■ WHAT NEEDS TO BE DONE:
Keep every line of the data below that has the string "save" and present those lines.

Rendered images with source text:
==============================

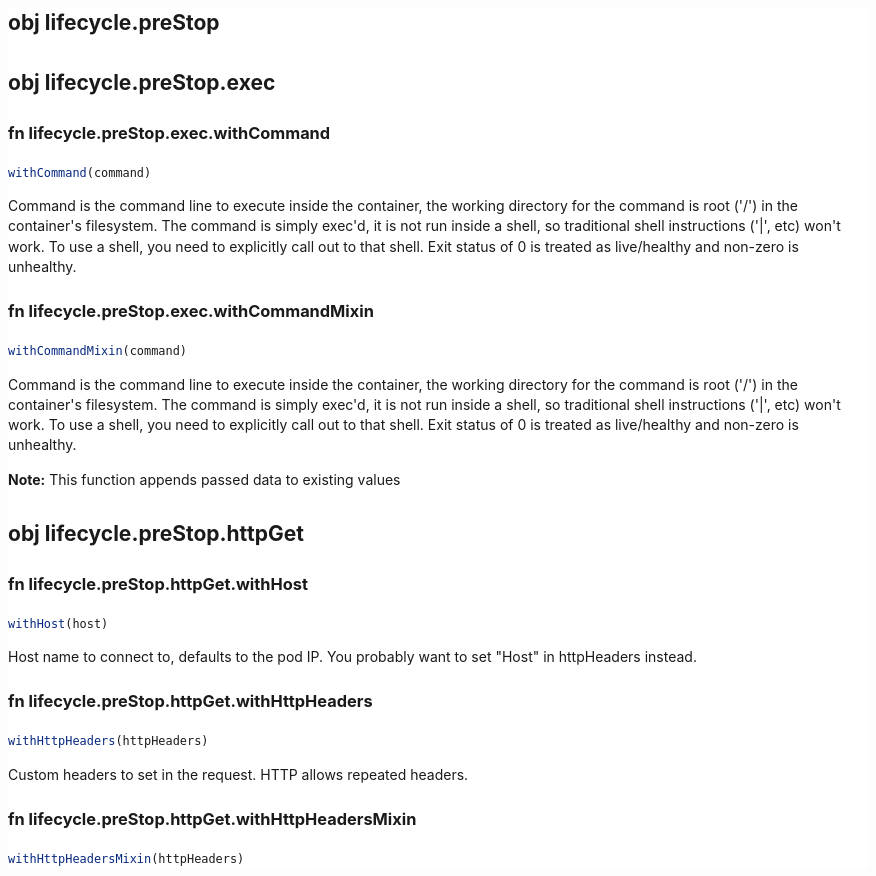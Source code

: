 ## obj lifecycle.preStop



## obj lifecycle.preStop.exec



### fn lifecycle.preStop.exec.withCommand

```ts
withCommand(command)
```

Command is the command line to execute inside the container, the working directory for the command  is root ('/') in the container's filesystem. The command is simply exec'd, it is not run inside a shell, so traditional shell instructions ('|', etc) won't work. To use a shell, you need to explicitly call out to that shell. Exit status of 0 is treated as live/healthy and non-zero is unhealthy.

### fn lifecycle.preStop.exec.withCommandMixin

```ts
withCommandMixin(command)
```

Command is the command line to execute inside the container, the working directory for the command  is root ('/') in the container's filesystem. The command is simply exec'd, it is not run inside a shell, so traditional shell instructions ('|', etc) won't work. To use a shell, you need to explicitly call out to that shell. Exit status of 0 is treated as live/healthy and non-zero is unhealthy.

**Note:** This function appends passed data to existing values

## obj lifecycle.preStop.httpGet



### fn lifecycle.preStop.httpGet.withHost

```ts
withHost(host)
```

Host name to connect to, defaults to the pod IP. You probably want to set "Host" in httpHeaders instead.

### fn lifecycle.preStop.httpGet.withHttpHeaders

```ts
withHttpHeaders(httpHeaders)
```

Custom headers to set in the request. HTTP allows repeated headers.

### fn lifecycle.preStop.httpGet.withHttpHeadersMixin

```ts
withHttpHeadersMixin(httpHeaders)
```
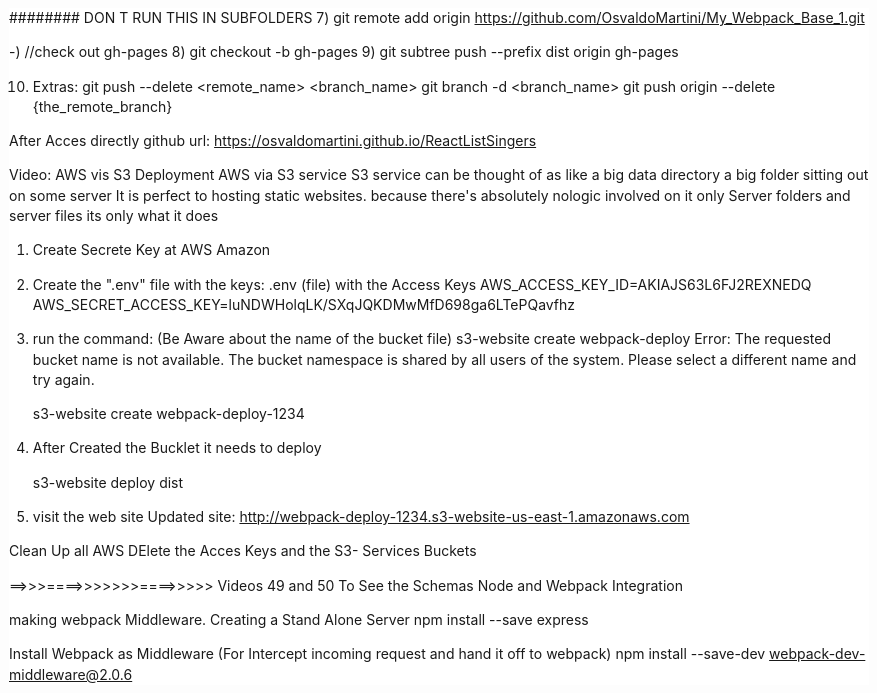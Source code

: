 ########  DON T RUN THIS IN SUBFOLDERS
7) git remote add origin https://github.com/OsvaldoMartini/My_Webpack_Base_1.git

-) //check out gh-pages
8) git checkout -b gh-pages
9) git subtree push --prefix dist origin gh-pages

10) Extras:
git push --delete <remote_name> <branch_name>
git branch -d <branch_name>
git push origin --delete {the_remote_branch}

After Acces directly github url:
https://osvaldomartini.github.io/ReactListSingers


Video: AWS vis S3
Deployment AWS  via S3 service 
S3 service can be thought of as like a big data directory a big folder sitting out on some server
It is perfect to hosting static websites.
because there's absolutely nologic involved on it
only Server folders and server files its only what it does

1) Create Secrete Key at AWS Amazon

2) Create the ".env" file with the keys:
.env (file) with the Access Keys
AWS_ACCESS_KEY_ID=AKIAJS63L6FJ2REXNEDQ
AWS_SECRET_ACCESS_KEY=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


3) run the command: (Be Aware about the name of the bucket file)
    s3-website create webpack-deploy
        Error: The requested bucket name is not available. The bucket namespace is shared by all users of the system. Please select a different name and try again.

    s3-website create webpack-deploy-1234

4) After Created the Bucklet  it needs to deploy

    s3-website deploy dist

5) visit the web site
Updated site: http://webpack-deploy-1234.s3-website-us-east-1.amazonaws.com


Clean Up all AWS DElete the Acces Keys and the S3- Services Buckets


==>>>====>>>>>>>====>>>>>
Videos 49 and 50 To See the Schemas
Node and Webpack Integration

making webpack Middleware.
Creating a Stand Alone Server
npm install --save express

Install Webpack as  Middleware (For Intercept incoming request and hand it off to webpack)
npm install --save-dev webpack-dev-middleware@2.0.6
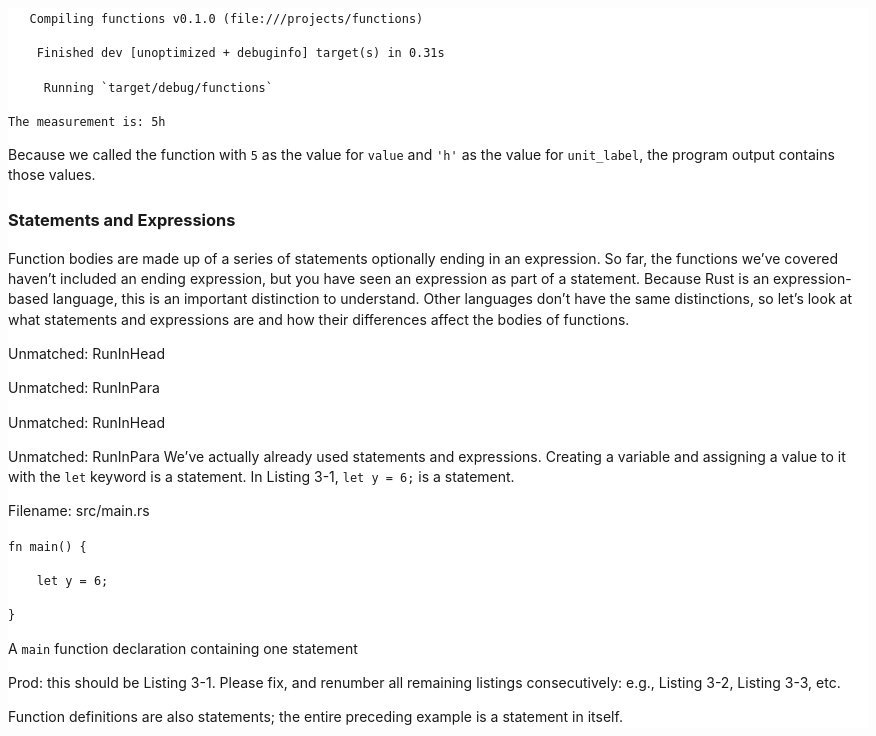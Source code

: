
 ```
   Compiling functions v0.1.0 (file:///projects/functions)
```

```
    Finished dev [unoptimized + debuginfo] target(s) in 0.31s
```

```
     Running `target/debug/functions`
```

```
The measurement is: 5h
```

Because we called the function with `5` as the value for `value` and `'h'` as
the value for `unit_label`, the program output contains those values.

### Statements and Expressions

Function bodies are made up of a series of statements optionally ending in an
expression. So far, the functions we’ve covered haven’t included an ending
expression, but you have seen an expression as part of a statement. Because
Rust is an expression-based language, this is an important distinction to
understand. Other languages don’t have the same distinctions, so let’s look at
what statements and expressions are and how their differences affect the bodies
of functions.


Unmatched: RunInHead

Unmatched: RunInPara

Unmatched: RunInHead

Unmatched: RunInPara
      We’ve actually already used statements and expressions. Creating a
variable and assigning a value to it with the `let` keyword is a statement. In
Listing 3-1, `let y = 6;` is a statement.

Filename: src/main.rs

```
fn main() {
```

```
    let y = 6;
```

```
}
```

A `main` function declaration containing one statement

Prod: this should be Listing 3-1. Please fix, and renumber all remaining
listings consecutively: e.g., Listing 3-2, Listing 3-3, etc.

Function definitions are also statements; the entire preceding example is a
statement in itself.
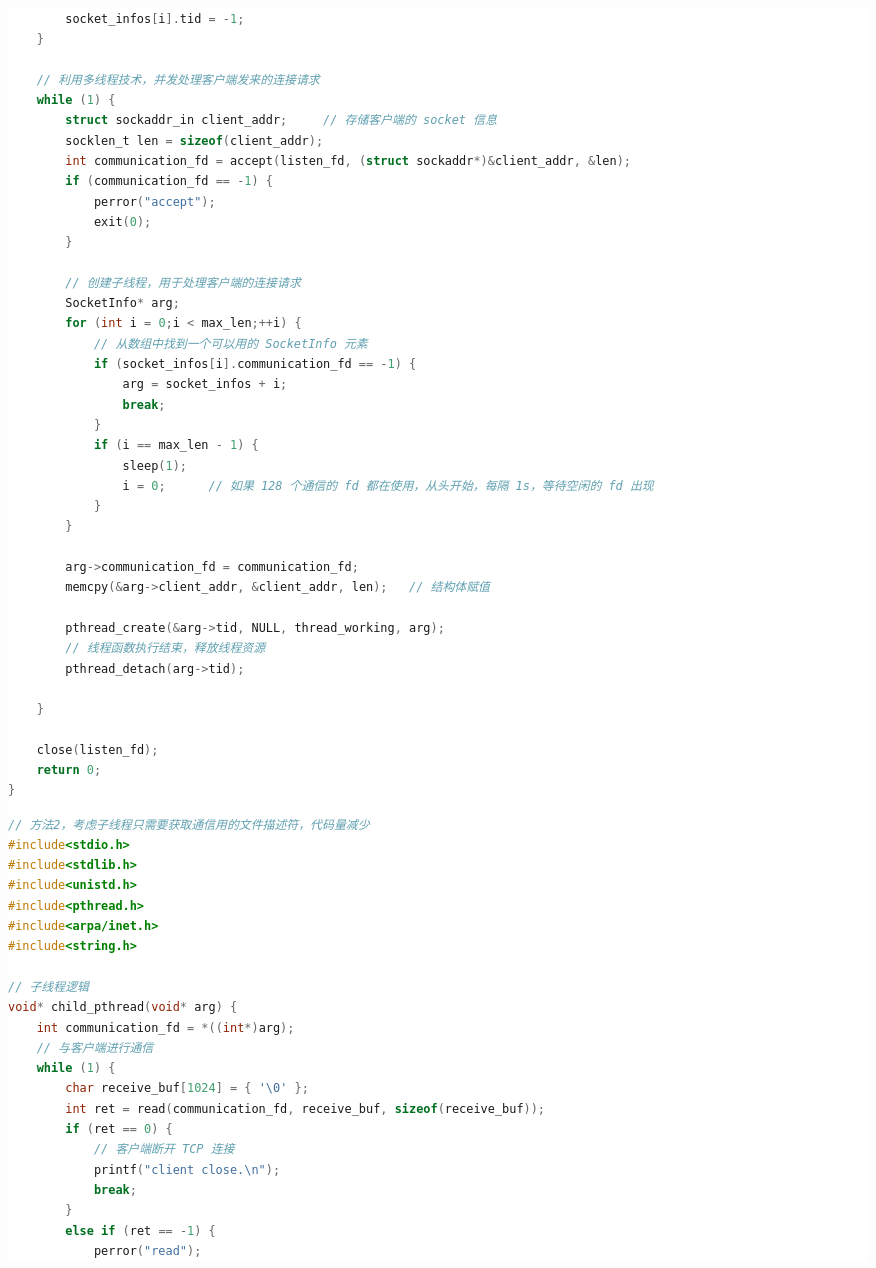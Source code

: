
 ```c
        socket_infos[i].tid = -1;
    }

    // 利用多线程技术，并发处理客户端发来的连接请求
    while (1) {
        struct sockaddr_in client_addr;     // 存储客户端的 socket 信息
        socklen_t len = sizeof(client_addr);
        int communication_fd = accept(listen_fd, (struct sockaddr*)&client_addr, &len);
        if (communication_fd == -1) {
            perror("accept");
            exit(0);
        }

        // 创建子线程，用于处理客户端的连接请求
        SocketInfo* arg;
        for (int i = 0;i < max_len;++i) {
            // 从数组中找到一个可以用的 SocketInfo 元素
            if (socket_infos[i].communication_fd == -1) {
                arg = socket_infos + i;
                break;
            }
            if (i == max_len - 1) {
                sleep(1);
                i = 0;      // 如果 128 个通信的 fd 都在使用，从头开始，每隔 1s，等待空闲的 fd 出现
            }
        }

        arg->communication_fd = communication_fd;
        memcpy(&arg->client_addr, &client_addr, len);   // 结构体赋值

        pthread_create(&arg->tid, NULL, thread_working, arg);
        // 线程函数执行结束，释放线程资源
        pthread_detach(arg->tid);

    }

    close(listen_fd);
    return 0;
}
```

```c
// 方法2，考虑子线程只需要获取通信用的文件描述符，代码量减少
#include<stdio.h>
#include<stdlib.h>
#include<unistd.h>
#include<pthread.h>
#include<arpa/inet.h>
#include<string.h>

// 子线程逻辑
void* child_pthread(void* arg) {
    int communication_fd = *((int*)arg);
    // 与客户端进行通信
    while (1) {
        char receive_buf[1024] = { '\0' };
        int ret = read(communication_fd, receive_buf, sizeof(receive_buf));
        if (ret == 0) {
            // 客户端断开 TCP 连接
            printf("client close.\n");
            break;
        }
        else if (ret == -1) {
            perror("read");
```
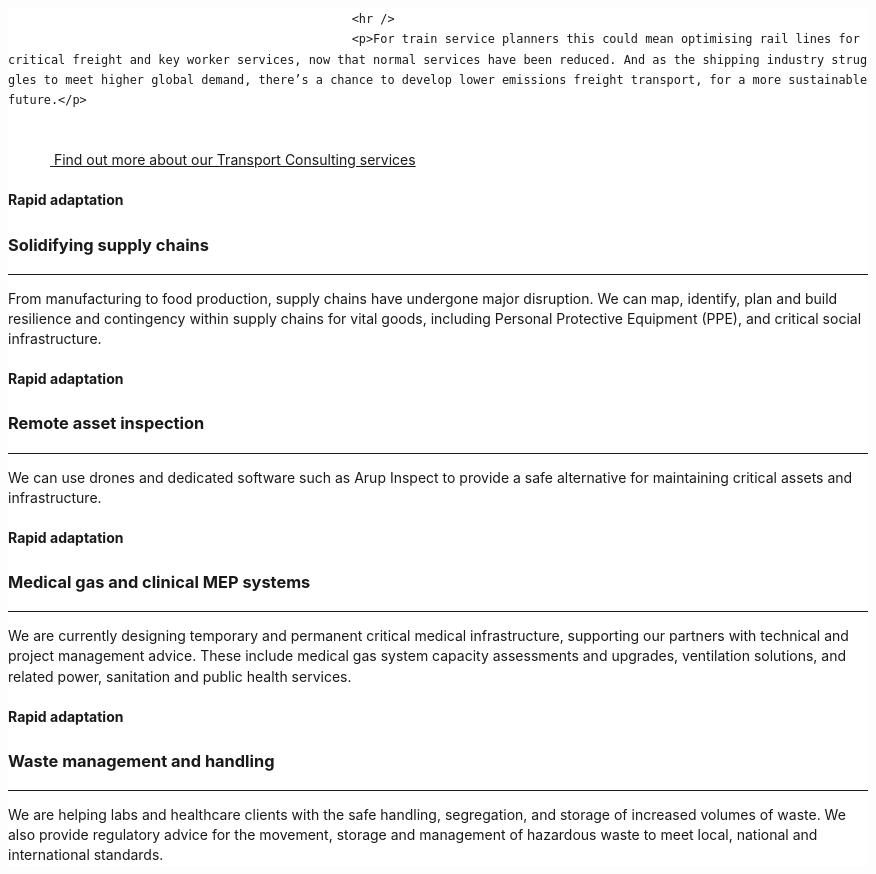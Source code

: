                                                    <hr />
                                                    <p>For train service planners this could mean optimising rail lines for critical freight and key worker services, now that normal services have been reduced. And as the shipping industry struggles to meet higher global demand, there’s a chance to develop lower emissions freight transport, for a more sustainable future.</p>
<P><a class="cta-title__link cta cta--white cta--small cta--right cta--plain" href="/expertise/services/technical-consulting/transport-consulting" tabindex="0">
                                                    <span class="cta-title__icon icon icon-oval"><svg width="42" height="42" viewbox="0 0 42 42" xmlns="http://www.w3.org/2000/svg"><circle cx="20" cy="20" r="20" transform="translate(1 1)" stroke="#FFF" fill="none" stroke-linecap="square"></circle></svg></span>
                                                <span>Find out more about our Transport Consulting services</span>
                                                </a></P>
                                                </div>
                                            </div>
                                        </div>
                                        <div class="panel" data-theme='grey-new' id="rapid-supporting-supply-chains">
                                            <div class="container panel__container">
                                                <div class="panel__content">
                                                    <h4 class="panel__label">Rapid adaptation</h4>
                                                    <h3 class="panel__title">Solidifying supply chains </h3>
                                                    <hr />
                                                    <p>From manufacturing to food production, supply chains have undergone major disruption. We can map, identify, plan and build resilience and contingency within supply chains for vital goods, including Personal Protective Equipment (PPE), and critical social infrastructure. </p>
                                                </div>
                                            </div>
                                        </div>
                                        <div class="panel" data-theme='grey-new' id="rapid-remote-asset-inspection">
                                            <div class="container panel__container">
                                                <div class="panel__content">
                                                    <h4 class="panel__label">Rapid adaptation</h4>
                                                    <h3 class="panel__title">Remote asset inspection</h3>
                                                    <hr />
                                                    <p>We can use drones and dedicated software such as Arup Inspect to provide a safe alternative for maintaining critical assets and infrastructure.</p>
                                                </div>
                                            </div>
                                        </div>
                                        <div class="panel" data-theme='grey-new' id="rapid-medical-gas">
                                            <div class="container panel__container">
                                                <div class="panel__content">
                                                    <h4 class="panel__label">Rapid adaptation</h4>
                                                    <h3 class="panel__title">Medical gas and clinical MEP systems</h3>
                                                    <hr />
                                                    <p>We are currently designing temporary and permanent critical medical infrastructure, supporting our partners with technical and project management advice. These include medical gas system capacity assessments and upgrades, ventilation solutions, and related power, sanitation and public health services.</p>
                                                </div>
                                            </div>
                                        </div>
                                        <div class="panel" data-theme='grey-new' id="rapid-waste-management">
                                            <div class="container panel__container">
                                                <div class="panel__content">
                                                    <h4 class="panel__label">Rapid adaptation</h4>
                                                    <h3 class="panel__title">Waste management and handling </h3>
                                                    <hr />
                                                    <p>We are helping labs and healthcare clients with the safe handling, segregation, and storage of increased volumes of waste. We also provide regulatory advice for the movement, storage and management of hazardous waste to meet local, national and international standards.</p>
                                                </div>
                                            </div>
                                        </div>
                                    </div>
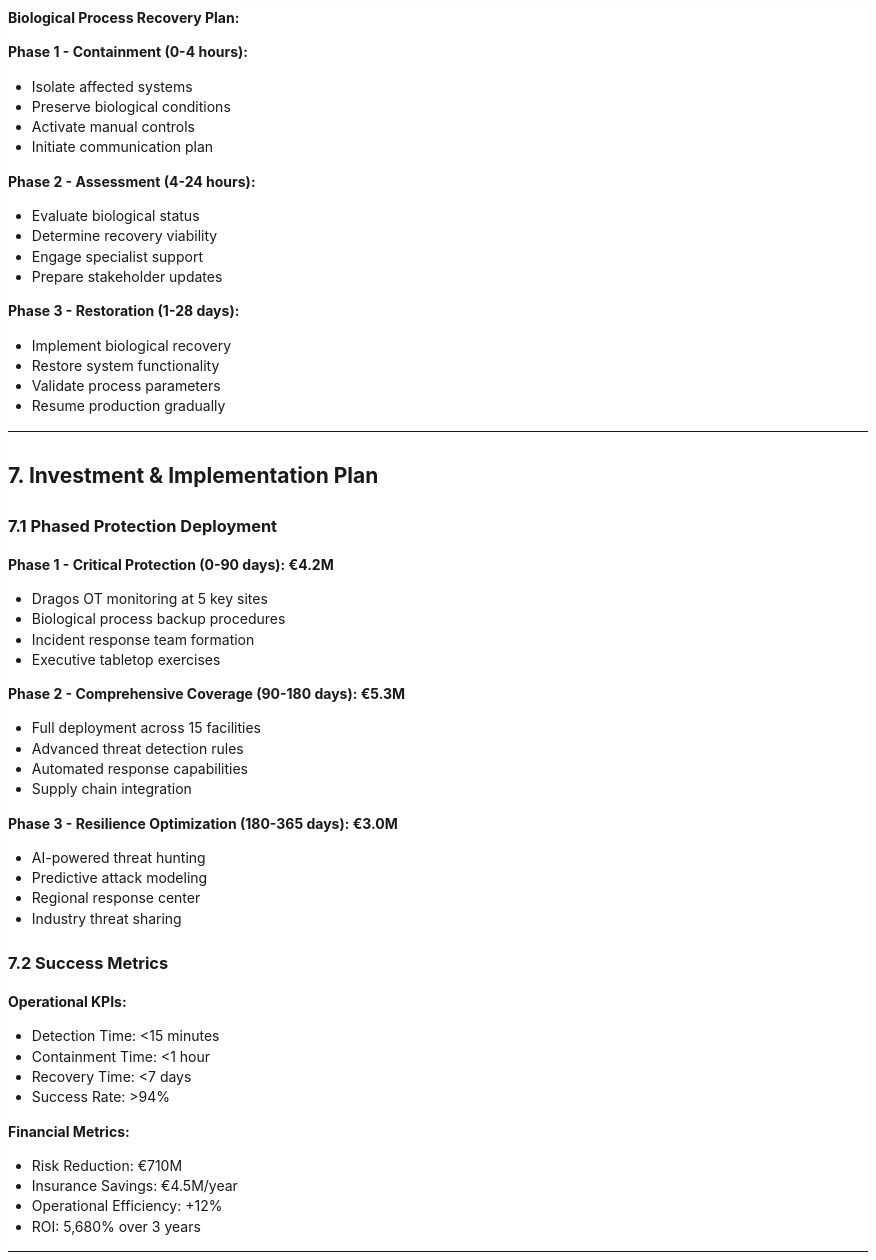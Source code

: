 **Biological Process Recovery Plan:**

**Phase 1 - Containment (0-4 hours):**
- Isolate affected systems
- Preserve biological conditions
- Activate manual controls
- Initiate communication plan

**Phase 2 - Assessment (4-24 hours):**
- Evaluate biological status
- Determine recovery viability
- Engage specialist support
- Prepare stakeholder updates

**Phase 3 - Restoration (1-28 days):**
- Implement biological recovery
- Restore system functionality
- Validate process parameters
- Resume production gradually

---

## 7. Investment & Implementation Plan

### 7.1 Phased Protection Deployment

**Phase 1 - Critical Protection (0-90 days): €4.2M**
- Dragos OT monitoring at 5 key sites
- Biological process backup procedures
- Incident response team formation
- Executive tabletop exercises

**Phase 2 - Comprehensive Coverage (90-180 days): €5.3M**
- Full deployment across 15 facilities
- Advanced threat detection rules
- Automated response capabilities
- Supply chain integration

**Phase 3 - Resilience Optimization (180-365 days): €3.0M**
- AI-powered threat hunting
- Predictive attack modeling
- Regional response center
- Industry threat sharing

### 7.2 Success Metrics

**Operational KPIs:**
- Detection Time: <15 minutes
- Containment Time: <1 hour
- Recovery Time: <7 days
- Success Rate: >94%

**Financial Metrics:**
- Risk Reduction: €710M
- Insurance Savings: €4.5M/year
- Operational Efficiency: +12%
- ROI: 5,680% over 3 years

---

==============================

■ WRITTEN REPLY:
npm install --save express
npm install --save-dev webpack-dev-middleware@2.0.6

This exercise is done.